Transcribe, without any alteration, only the lines that begin at the line containing "The exact CRT floor formula is recorded in" and run to the last line below.
Data provided: Begin
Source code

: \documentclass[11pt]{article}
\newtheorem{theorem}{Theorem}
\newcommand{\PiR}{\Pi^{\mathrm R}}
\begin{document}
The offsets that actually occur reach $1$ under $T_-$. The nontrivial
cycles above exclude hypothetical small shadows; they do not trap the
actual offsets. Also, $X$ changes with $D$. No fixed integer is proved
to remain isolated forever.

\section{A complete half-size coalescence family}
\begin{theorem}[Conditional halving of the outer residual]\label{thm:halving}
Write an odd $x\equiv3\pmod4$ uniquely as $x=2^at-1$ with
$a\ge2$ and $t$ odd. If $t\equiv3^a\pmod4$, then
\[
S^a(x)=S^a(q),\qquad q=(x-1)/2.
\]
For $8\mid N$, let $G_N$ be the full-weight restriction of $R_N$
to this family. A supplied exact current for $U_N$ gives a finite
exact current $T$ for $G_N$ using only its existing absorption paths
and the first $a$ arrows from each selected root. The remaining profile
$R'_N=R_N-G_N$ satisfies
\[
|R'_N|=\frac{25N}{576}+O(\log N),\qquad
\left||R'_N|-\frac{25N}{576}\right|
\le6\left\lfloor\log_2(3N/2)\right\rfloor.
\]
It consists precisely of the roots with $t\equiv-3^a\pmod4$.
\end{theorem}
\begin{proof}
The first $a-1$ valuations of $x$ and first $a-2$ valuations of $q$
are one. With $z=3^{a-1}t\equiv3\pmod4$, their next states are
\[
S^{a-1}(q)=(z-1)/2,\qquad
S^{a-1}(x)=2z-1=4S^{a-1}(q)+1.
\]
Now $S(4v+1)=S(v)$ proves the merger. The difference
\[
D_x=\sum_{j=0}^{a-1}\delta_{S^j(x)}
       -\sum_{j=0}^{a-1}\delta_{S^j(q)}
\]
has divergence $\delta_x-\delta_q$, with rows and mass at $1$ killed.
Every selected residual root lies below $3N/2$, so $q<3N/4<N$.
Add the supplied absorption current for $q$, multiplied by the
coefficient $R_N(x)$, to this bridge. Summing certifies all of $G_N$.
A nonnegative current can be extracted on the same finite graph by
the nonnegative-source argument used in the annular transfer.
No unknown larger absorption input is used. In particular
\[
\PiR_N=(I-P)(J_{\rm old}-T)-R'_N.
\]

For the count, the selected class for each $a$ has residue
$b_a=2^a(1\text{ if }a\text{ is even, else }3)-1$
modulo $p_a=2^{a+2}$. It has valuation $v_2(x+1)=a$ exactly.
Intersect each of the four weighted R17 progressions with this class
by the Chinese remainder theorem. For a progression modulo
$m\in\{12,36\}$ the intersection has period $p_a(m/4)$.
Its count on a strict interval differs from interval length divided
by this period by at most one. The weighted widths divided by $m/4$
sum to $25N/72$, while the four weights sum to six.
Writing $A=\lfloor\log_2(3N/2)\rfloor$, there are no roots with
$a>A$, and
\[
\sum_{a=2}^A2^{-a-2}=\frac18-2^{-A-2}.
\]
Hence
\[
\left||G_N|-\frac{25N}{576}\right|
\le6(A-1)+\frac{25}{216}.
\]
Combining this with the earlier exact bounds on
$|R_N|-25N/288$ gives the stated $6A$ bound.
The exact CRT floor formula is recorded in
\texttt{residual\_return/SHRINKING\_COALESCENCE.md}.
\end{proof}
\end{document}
Data provided: End
Task response —
The exact CRT floor formula is recorded in
\texttt{residual\_return/SHRINKING\_COALESCENCE.md}.
\end{proof}
\end{document}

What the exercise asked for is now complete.